Databricks just locked down $1.8 billion in fresh debt financing, pushing its total borrowing past $7 billion as the data analytics giant gears up for what could be one of 2026's blockbuster IPOs. The move comes barely a month after the company closed a $4 billion equity round at a staggering $134 billion valuation, according to a person familiar with the matter who spoke to CNBC. With $4.8 billion in annualized revenue growing at 55% year-over-year and positive free cash flow, Databricks is positioning itself as the marquee enterprise AI offering in a public market hungry for profitable growth stories.
Databricks is stacking chips ahead of what looks increasingly like an imminent public debut. The data analytics and AI platform company just closed $1.8 billion in fresh debt financing, bringing its total debt load north of $7 billion, according to a source familiar with the transaction who spoke to CNBC. The company declined to comment on the financing details, which were first reported by Bloomberg.
The debt raise comes on the heels of a massive $4 billion equity round that Databricks closed in December at a jaw-dropping $134 billion valuation. That funding marked one of the largest private financing rounds in tech history and cemented the company's status as one of the most valuable startups globally. Co-founder and CEO Ali Ghodsi told CNBC in December he wouldn't rule out taking the company public in 2026, a timeline that now looks increasingly realistic given the scale of this pre-IPO financial engineering.
The numbers backing up that valuation are compelling. Databricks disclosed it's generating $4.8 billion in annualized revenue, expanding at a blistering 55% clip year-over-year. More importantly for public market investors, the company has achieved positive free cash flow over the past year - a critical milestone that separates Databricks from the crowd of cash-burning AI startups chasing growth at any cost. The company's subscription gross margin topped 80% in fiscal 2025, according to details shared at a June investor briefing.

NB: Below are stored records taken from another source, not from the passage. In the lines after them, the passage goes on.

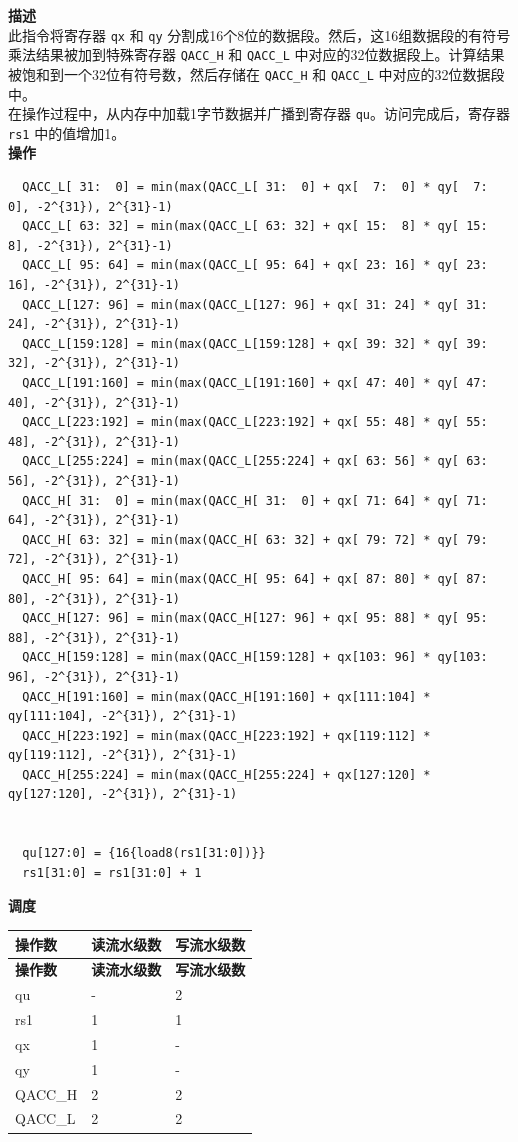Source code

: \textbf{描述}\\
此指令将寄存器 \lstinline{qx} 和 \lstinline{qy} 分割成16个8位的数据段。然后，这16组数据段的有符号乘法结果被加到特殊寄存器 \lstinline{QACC_H} 和 \lstinline{QACC_L} 中对应的32位数据段上。计算结果被饱和到一个32位有符号数，然后存储在 \lstinline{QACC_H} 和 \lstinline{QACC_L} 中对应的32位数据段中。\\
在操作过程中，从内存中加载1字节数据并广播到寄存器 \lstinline{qu}。访问完成后，寄存器 \lstinline{rs1} 中的值增加1。\\
\textbf{操作}
\begin{lstlisting}
  QACC_L[ 31:  0] = min(max(QACC_L[ 31:  0] + qx[  7:  0] * qy[  7:  0], -2^{31}), 2^{31}-1)
  QACC_L[ 63: 32] = min(max(QACC_L[ 63: 32] + qx[ 15:  8] * qy[ 15:  8], -2^{31}), 2^{31}-1)
  QACC_L[ 95: 64] = min(max(QACC_L[ 95: 64] + qx[ 23: 16] * qy[ 23: 16], -2^{31}), 2^{31}-1)
  QACC_L[127: 96] = min(max(QACC_L[127: 96] + qx[ 31: 24] * qy[ 31: 24], -2^{31}), 2^{31}-1)
  QACC_L[159:128] = min(max(QACC_L[159:128] + qx[ 39: 32] * qy[ 39: 32], -2^{31}), 2^{31}-1)
  QACC_L[191:160] = min(max(QACC_L[191:160] + qx[ 47: 40] * qy[ 47: 40], -2^{31}), 2^{31}-1)
  QACC_L[223:192] = min(max(QACC_L[223:192] + qx[ 55: 48] * qy[ 55: 48], -2^{31}), 2^{31}-1)
  QACC_L[255:224] = min(max(QACC_L[255:224] + qx[ 63: 56] * qy[ 63: 56], -2^{31}), 2^{31}-1)
  QACC_H[ 31:  0] = min(max(QACC_H[ 31:  0] + qx[ 71: 64] * qy[ 71: 64], -2^{31}), 2^{31}-1)
  QACC_H[ 63: 32] = min(max(QACC_H[ 63: 32] + qx[ 79: 72] * qy[ 79: 72], -2^{31}), 2^{31}-1)
  QACC_H[ 95: 64] = min(max(QACC_H[ 95: 64] + qx[ 87: 80] * qy[ 87: 80], -2^{31}), 2^{31}-1)
  QACC_H[127: 96] = min(max(QACC_H[127: 96] + qx[ 95: 88] * qy[ 95: 88], -2^{31}), 2^{31}-1)
  QACC_H[159:128] = min(max(QACC_H[159:128] + qx[103: 96] * qy[103: 96], -2^{31}), 2^{31}-1)
  QACC_H[191:160] = min(max(QACC_H[191:160] + qx[111:104] * qy[111:104], -2^{31}), 2^{31}-1)
  QACC_H[223:192] = min(max(QACC_H[223:192] + qx[119:112] * qy[119:112], -2^{31}), 2^{31}-1)
  QACC_H[255:224] = min(max(QACC_H[255:224] + qx[127:120] * qy[127:120], -2^{31}), 2^{31}-1)


  qu[127:0] = {16{load8(rs1[31:0])}}
  rs1[31:0] = rs1[31:0] + 1
\end{lstlisting}

\textbf{调度}\\
\begin{longtable}[c]{|l|l|l|}
    \hline
    \rowcolor{lightgray}
    \textbf{操作数} & \textbf{读流水级数} & \textbf{写流水级数} \\\hline
    \endfirsthead
    \hline
    \rowcolor{lightgray}
     \textbf{操作数} & \textbf{读流水级数} & \textbf{写流水级数} \\\hline
    \endhead
    \hline
    \endfoot

    qu & - & 2 \\\hline
    rs1 & 1 & 1 \\\hline
     qx & 1 & - \\\hline
     qy & 1 & - \\\hline
     QACC\_H & 2 & 2 \\\hline
     QACC\_L & 2 & 2

\end{longtable}

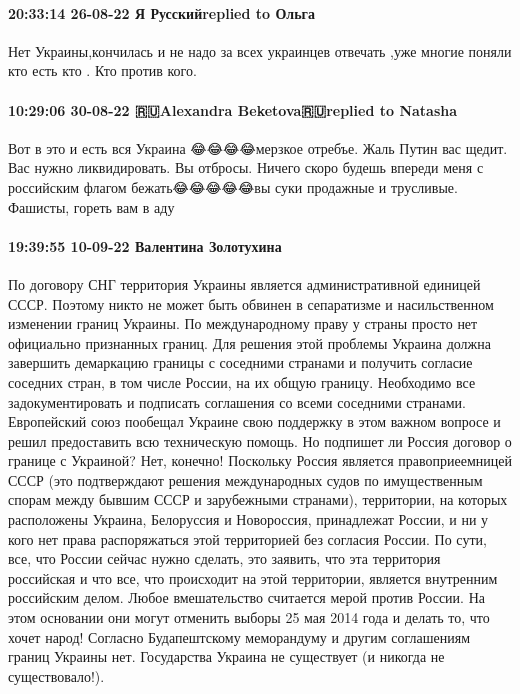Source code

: \paragraph{20:33:14 26-08-22 Я Русскийreplied to Ольга}

Нет Украины,кончилась и не надо за всех украинцев отвечать ,уже многие поняли
кто есть кто . Кто против кого.

\paragraph{10:29:06 30-08-22 🇷🇺Alexandra Beketova🇷🇺replied to Natasha}

Вот в это и есть вся Украина 😂😂😂😂мерзкое отребъе. Жаль Путин вас щедит. Вас
нужно ликвидировать. Вы отбросы. Ничего скоро будешь впереди меня с российским
флагом бежать😂😂😂😂😂вы суки продажные и трусливые. Фашисты, гореть вам в аду


\paragraph{19:39:55 10-09-22 Валентина Золотухина}

По договору СНГ территория Украины является административной единицей СССР. Поэтому никто не может быть обвинен в сепаратизме и насильственном изменении границ Украины.
По международному праву у страны просто нет официально признанных границ.
Для решения этой проблемы Украина должна завершить демаркацию границы с соседними странами и получить согласие соседних стран, в том числе России, на их общую границу. Необходимо все задокументировать и подписать соглашения со всеми соседними странами.
Европейский союз пообещал Украине свою поддержку в этом важном вопросе и решил предоставить всю техническую помощь.
Но подпишет ли Россия договор о границе с Украиной? Нет, конечно!
Поскольку Россия является правоприеемницей СССР (это подтверждают решения международных судов по имущественным спорам между бывшим СССР и зарубежными странами), территории, на которых расположены Украина, Белоруссия и Новороссия, принадлежат России, и ни у кого нет права распоряжаться этой территорией без согласия России. По сути, все, что России сейчас нужно сделать, это заявить, что эта территория российская и что все, что происходит на этой территории, является внутренним российским делом.
Любое вмешательство считается мерой против России. На этом основании они могут отменить выборы 25 мая 2014 года и делать то, что хочет народ!
Согласно Будапештскому меморандуму и другим соглашениям границ Украины нет. Государства Украина не существует (и никогда не существовало!).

Those unit economics put Databricks in rarefied air among enterprise software companies. An 80% gross margin with accelerating growth and positive cash generation is the kind of profile that typically commands premium public market multiples. The company's platform, which unifies data analytics, machine learning and AI workloads on a single architecture, has become mission-critical infrastructure for enterprises racing to operationalize artificial intelligence.
Databricks finds itself at the center of the enterprise AI buildout that's reshaping corporate IT budgets. Companies are spending aggressively to consolidate fragmented data estates and build the infrastructure needed to train and deploy AI models at scale. The platform's ability to handle everything from data warehousing to real-time analytics to large language model training has made it a strategic vendor for Fortune 500 customers.
The timing of this debt raise is telling. Pre-IPO debt financing typically serves multiple purposes - it provides operating flexibility without further diluting existing shareholders, it establishes banking relationships for the eventual public offering, and it signals confidence in the business's cash generation ability. At $7 billion in total debt against nearly $5 billion in revenue, Databricks is leveraging its balance sheet in ways typically reserved for mature software companies, not pre-IPO startups.
Databricks will join an elite cohort of highly anticipated tech IPOs expected to hit public markets in 2026. OpenAI, valued north of $150 billion in its latest private round, is widely expected to explore going public. Anthropic, the AI safety-focused ChatGPT rival, and design platform Canva are also reportedly preparing for potential offerings. Payment processor Stripe, once valued at $95 billion, rounds out the marquee names eyeing public debuts.
Founded in 2013 by a team of UC Berkeley researchers who created Apache Spark, Databricks has methodically built one of the most valuable private software companies by focusing on the unglamorous but critical work of data infrastructure. The company ranked third on CNBC's 2025 Disruptor 50 list of private companies, recognition of its transformative impact on how enterprises manage and extract value from data.
The broader IPO market has shown selective appetite for high-quality tech offerings after years of drought. Public investors have demonstrated willingness to reward profitable, fast-growing companies while punishing those prioritizing growth over unit economics. Databricks' combination of scale, growth rate, profitability and strategic positioning in enterprise AI checks every box that bankers and institutional investors are looking for in 2026's class of tech IPOs.
What remains unclear is the exact timing and structure of a potential offering. Ghodsi's carefully worded comments about not ruling out an IPO suggest the company is keeping options open while market conditions evolve. The $7 billion debt cushion provides Databricks the flexibility to wait for optimal market windows rather than rushing to public markets out of capital necessity.
Databricks' aggressive pre-IPO financing strategy - stacking $7 billion in debt on top of a $134 billion equity valuation - signals a company preparing for a major public market debut while maintaining maximum operational flexibility. The combination of hypergrowth revenue, positive cash flow and 80% gross margins positions it as potentially the most compelling enterprise software IPO since Snowflake's 2020 offering. For investors watching the 2026 IPO pipeline, Databricks represents a rare opportunity to access a profitable, scaled enterprise AI platform at a moment when corporate spending on data infrastructure is accelerating. The question isn't whether Databricks goes public - it's whether CEO Ali Ghodsi can time the offering to capture peak market enthusiasm for AI infrastructure plays.